Deep Tech has the potential to solve some of society’s biggest problems… climate change, food and water insecurity, antimicrobial resistance, and the need for continual medical advances. These are just some of the ones we know about. Solutions derived from Deep Tech today could meet a myriad of needs in the future.
But there’s a catch …translating Deep Tech into real world solutions requires patience, which in today’s fast-moving world is something that is in rare supply.
So what is Deep Tech?
The term ‘Deep Tech’ is used to refer to startups that are building products or services based on fundamental new science or engineering.
Some of these startups – such as those building machine learning and AI software - fit more easily into the Venture Capital funding model by virtue of software being able to be de-risked more quickly and cheaply.
But a substantial share of Deep Tech innovations – such as medical devices, new forms of energy generation and storage, new computing architectures or new materials for carbon capture and sequestration - are embodied in hardware or require time-consuming and expensive iterations on prototypes and tests before they are ready to be released to customers.
Time is money…
Deep Tech takes time. Novel energy storage solutions, sustainable advanced materials, new computing paradigms and innovative therapeutics or medical devices – these all start from fundamental science in the lab and require iteration and experimentation before they are ready for commercialisation.

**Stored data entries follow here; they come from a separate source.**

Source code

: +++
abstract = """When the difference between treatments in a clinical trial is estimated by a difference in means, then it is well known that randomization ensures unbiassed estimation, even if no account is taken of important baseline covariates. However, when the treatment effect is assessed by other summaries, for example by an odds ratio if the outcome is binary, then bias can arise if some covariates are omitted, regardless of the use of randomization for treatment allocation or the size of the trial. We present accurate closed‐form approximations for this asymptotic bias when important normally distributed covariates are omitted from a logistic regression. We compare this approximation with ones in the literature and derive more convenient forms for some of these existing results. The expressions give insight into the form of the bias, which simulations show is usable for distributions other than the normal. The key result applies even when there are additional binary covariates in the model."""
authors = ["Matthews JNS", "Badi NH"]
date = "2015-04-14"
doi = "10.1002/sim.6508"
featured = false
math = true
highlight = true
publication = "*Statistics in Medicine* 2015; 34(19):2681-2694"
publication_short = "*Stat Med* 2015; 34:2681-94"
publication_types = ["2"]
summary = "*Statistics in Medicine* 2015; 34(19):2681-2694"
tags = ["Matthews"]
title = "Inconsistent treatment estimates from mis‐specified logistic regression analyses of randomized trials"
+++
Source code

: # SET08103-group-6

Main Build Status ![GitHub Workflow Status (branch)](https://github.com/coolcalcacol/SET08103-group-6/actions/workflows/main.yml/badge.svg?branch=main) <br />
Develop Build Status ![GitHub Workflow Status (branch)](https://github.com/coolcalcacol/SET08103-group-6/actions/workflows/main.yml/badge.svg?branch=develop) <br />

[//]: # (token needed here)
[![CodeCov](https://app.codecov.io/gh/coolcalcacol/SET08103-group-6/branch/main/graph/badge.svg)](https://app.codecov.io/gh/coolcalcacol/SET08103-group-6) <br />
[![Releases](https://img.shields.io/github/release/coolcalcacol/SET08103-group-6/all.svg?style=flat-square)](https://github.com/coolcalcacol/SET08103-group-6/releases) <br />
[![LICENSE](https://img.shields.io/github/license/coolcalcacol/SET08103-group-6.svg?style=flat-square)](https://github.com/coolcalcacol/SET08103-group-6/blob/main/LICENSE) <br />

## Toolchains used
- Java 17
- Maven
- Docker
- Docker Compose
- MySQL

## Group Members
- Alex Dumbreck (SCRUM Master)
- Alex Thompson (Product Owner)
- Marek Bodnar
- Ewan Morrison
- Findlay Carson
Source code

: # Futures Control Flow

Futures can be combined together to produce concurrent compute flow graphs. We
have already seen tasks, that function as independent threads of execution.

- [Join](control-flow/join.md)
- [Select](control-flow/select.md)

The technology itself embodies inherent uncertainties and, since these are novel solutions which often don’t yet have a clearly-defined customer base, so too does the market. Taken together these co-evolving risks can make the road to product-market fit substantially more complicated than a typical startup. And this combined with a long wait and expensive early experiments to discover if the tech will sink or swim can deter even the most science-friendly of investors.
Unlike academia where a negative result is considered a learning opportunity and part of knowledge advancement, the world of business is not so accommodating when things don’t work. Risk is embedded in investment but the question is ‘how much and how often?’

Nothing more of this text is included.